Stored data
◇ ◇ ◇ ◇ ◇
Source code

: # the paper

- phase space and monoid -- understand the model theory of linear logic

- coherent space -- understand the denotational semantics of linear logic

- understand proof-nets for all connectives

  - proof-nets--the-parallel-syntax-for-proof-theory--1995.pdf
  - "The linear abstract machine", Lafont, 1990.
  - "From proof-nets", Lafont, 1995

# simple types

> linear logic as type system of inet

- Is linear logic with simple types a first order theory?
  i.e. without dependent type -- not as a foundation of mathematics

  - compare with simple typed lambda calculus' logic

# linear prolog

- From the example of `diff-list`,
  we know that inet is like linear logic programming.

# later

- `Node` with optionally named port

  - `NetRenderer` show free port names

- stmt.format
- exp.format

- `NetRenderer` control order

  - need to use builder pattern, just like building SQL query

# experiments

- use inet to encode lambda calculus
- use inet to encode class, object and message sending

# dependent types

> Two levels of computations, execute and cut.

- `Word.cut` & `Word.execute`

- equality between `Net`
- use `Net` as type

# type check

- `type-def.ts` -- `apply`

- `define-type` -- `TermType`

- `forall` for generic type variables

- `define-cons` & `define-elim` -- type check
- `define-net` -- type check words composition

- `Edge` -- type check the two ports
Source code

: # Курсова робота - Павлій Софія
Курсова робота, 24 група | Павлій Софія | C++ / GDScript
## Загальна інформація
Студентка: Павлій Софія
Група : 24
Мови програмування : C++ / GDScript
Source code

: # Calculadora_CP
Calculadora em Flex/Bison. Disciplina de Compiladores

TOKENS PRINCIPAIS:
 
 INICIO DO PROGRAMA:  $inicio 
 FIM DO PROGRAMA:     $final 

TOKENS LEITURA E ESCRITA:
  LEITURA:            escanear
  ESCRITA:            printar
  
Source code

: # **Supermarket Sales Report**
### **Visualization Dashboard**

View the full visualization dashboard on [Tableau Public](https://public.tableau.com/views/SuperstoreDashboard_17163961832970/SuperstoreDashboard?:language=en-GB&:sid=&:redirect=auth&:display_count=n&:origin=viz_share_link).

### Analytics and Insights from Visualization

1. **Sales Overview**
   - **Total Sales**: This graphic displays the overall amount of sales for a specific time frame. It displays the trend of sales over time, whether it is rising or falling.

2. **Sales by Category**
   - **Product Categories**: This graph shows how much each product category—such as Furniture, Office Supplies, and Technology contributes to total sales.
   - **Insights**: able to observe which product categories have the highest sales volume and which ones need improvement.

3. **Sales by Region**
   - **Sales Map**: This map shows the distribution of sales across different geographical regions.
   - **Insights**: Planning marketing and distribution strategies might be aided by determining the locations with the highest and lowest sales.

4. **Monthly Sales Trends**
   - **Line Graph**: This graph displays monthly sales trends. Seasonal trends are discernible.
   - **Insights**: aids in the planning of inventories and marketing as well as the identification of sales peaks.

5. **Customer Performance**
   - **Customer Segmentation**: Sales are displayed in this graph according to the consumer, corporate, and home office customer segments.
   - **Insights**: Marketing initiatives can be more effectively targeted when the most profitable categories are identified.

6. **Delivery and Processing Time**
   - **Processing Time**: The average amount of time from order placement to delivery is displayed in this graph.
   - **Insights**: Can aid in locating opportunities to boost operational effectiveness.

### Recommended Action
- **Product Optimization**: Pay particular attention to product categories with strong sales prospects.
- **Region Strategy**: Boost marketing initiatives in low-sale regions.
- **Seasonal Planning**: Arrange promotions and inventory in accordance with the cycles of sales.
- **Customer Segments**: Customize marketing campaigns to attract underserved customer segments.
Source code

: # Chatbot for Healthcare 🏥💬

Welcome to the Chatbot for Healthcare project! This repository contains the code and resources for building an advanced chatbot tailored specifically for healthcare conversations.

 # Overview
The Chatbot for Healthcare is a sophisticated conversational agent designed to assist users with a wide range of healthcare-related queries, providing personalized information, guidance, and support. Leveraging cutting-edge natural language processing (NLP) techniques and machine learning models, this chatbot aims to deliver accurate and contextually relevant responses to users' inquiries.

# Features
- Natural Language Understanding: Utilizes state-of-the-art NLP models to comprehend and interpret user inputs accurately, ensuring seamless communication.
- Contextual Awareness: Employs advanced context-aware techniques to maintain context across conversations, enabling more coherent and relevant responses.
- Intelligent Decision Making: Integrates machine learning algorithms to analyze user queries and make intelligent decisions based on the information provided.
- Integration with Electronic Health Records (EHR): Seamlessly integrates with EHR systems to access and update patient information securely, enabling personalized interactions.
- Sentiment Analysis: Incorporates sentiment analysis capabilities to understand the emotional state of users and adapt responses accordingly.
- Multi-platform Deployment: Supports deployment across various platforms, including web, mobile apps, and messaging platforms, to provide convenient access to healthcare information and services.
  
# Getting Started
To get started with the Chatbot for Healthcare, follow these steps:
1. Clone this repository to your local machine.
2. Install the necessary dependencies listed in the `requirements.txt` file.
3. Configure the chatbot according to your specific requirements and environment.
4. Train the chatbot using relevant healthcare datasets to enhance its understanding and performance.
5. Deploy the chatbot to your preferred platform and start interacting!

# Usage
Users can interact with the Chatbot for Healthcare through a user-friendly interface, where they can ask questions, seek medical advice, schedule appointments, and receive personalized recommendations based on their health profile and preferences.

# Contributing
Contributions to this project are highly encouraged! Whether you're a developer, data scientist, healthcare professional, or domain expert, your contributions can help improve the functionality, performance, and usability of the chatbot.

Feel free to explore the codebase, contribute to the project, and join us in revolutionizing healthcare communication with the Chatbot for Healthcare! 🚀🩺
◇ ◇ ◇ ◇ ◇
TASK:
Where the string "Seasonal" occurs in the data, return the whole line.

TASK RESULT:
   - **Line Graph**: This graph displays monthly sales trends. Seasonal trends are discernible.
- **Seasonal Planning**: Arrange promotions and inventory in accordance with the cycles of sales.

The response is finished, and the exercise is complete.